▶ **Work item**:
Return only the line containing "- 클라이언트는 S3로 전송하기 전에 데이터를 자체 암호화해야 한다." and each line after it, exactly as written, through the end of the records.
(Beginning of Data to examine)
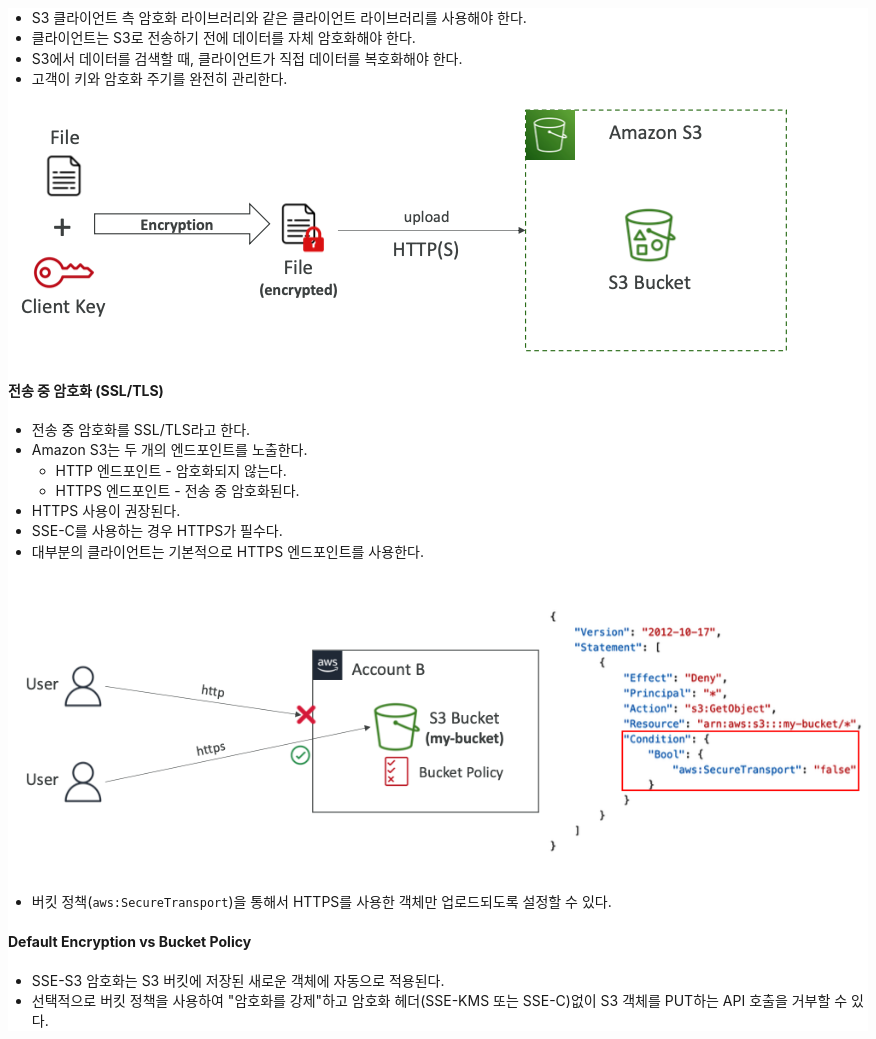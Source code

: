 - S3 클라이언트 측 암호화 라이브러리와 같은 클라이언트 라이브러리를 사용해야 한다.
- 클라이언트는 S3로 전송하기 전에 데이터를 자체 암호화해야 한다.
- S3에서 데이터를 검색할 때, 클라이언트가 직접 데이터를 복호화해야 한다.
- 고객이 키와 암호화 주기를 완전히 관리한다.

![5-encryption-client-side-encryption.png](images%2F5-encryption-client-side-encryption.png)

#### 전송 중 암호화 (SSL/TLS)

- 전송 중 암호화를 SSL/TLS라고 한다.
- Amazon S3는 두 개의 엔드포인트를 노출한다.
  - HTTP 엔드포인트 - 암호화되지 않는다.
  - HTTPS 엔드포인트 - 전송 중 암호화된다.
- HTTPS 사용이 권장된다.
- SSE-C를 사용하는 경우 HTTPS가 필수다.
- 대부분의 클라이언트는 기본적으로 HTTPS 엔드포인트를 사용한다.

![6-force-encryption-in-transit.png](images%2F6-force-encryption-in-transit.png)

- 버킷 정책(`aws:SecureTransport`)을 통해서 HTTPS를 사용한 객체만 업로드되도록 설정할 수 있다.

#### Default Encryption vs Bucket Policy

- SSE-S3 암호화는 S3 버킷에 저장된 새로운 객체에 자동으로 적용된다.
- 선택적으로 버킷 정책을 사용하여 "암호화를 강제"하고 암호화 헤더(SSE-KMS 또는 SSE-C)없이 S3 객체를 PUT하는 API 호출을 거부할 수 있다.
(End of Data to examine)
▶ **Answer to this task**:
- 클라이언트는 S3로 전송하기 전에 데이터를 자체 암호화해야 한다.
- S3에서 데이터를 검색할 때, 클라이언트가 직접 데이터를 복호화해야 한다.
- 고객이 키와 암호화 주기를 완전히 관리한다.

![5-encryption-client-side-encryption.png](images%2F5-encryption-client-side-encryption.png)

#### 전송 중 암호화 (SSL/TLS)

- 전송 중 암호화를 SSL/TLS라고 한다.
- Amazon S3는 두 개의 엔드포인트를 노출한다.
  - HTTP 엔드포인트 - 암호화되지 않는다.
  - HTTPS 엔드포인트 - 전송 중 암호화된다.
- HTTPS 사용이 권장된다.
- SSE-C를 사용하는 경우 HTTPS가 필수다.
- 대부분의 클라이언트는 기본적으로 HTTPS 엔드포인트를 사용한다.

![6-force-encryption-in-transit.png](images%2F6-force-encryption-in-transit.png)

- 버킷 정책(`aws:SecureTransport`)을 통해서 HTTPS를 사용한 객체만 업로드되도록 설정할 수 있다.

#### Default Encryption vs Bucket Policy

- SSE-S3 암호화는 S3 버킷에 저장된 새로운 객체에 자동으로 적용된다.
- 선택적으로 버킷 정책을 사용하여 "암호화를 강제"하고 암호화 헤더(SSE-KMS 또는 SSE-C)없이 S3 객체를 PUT하는 API 호출을 거부할 수 있다.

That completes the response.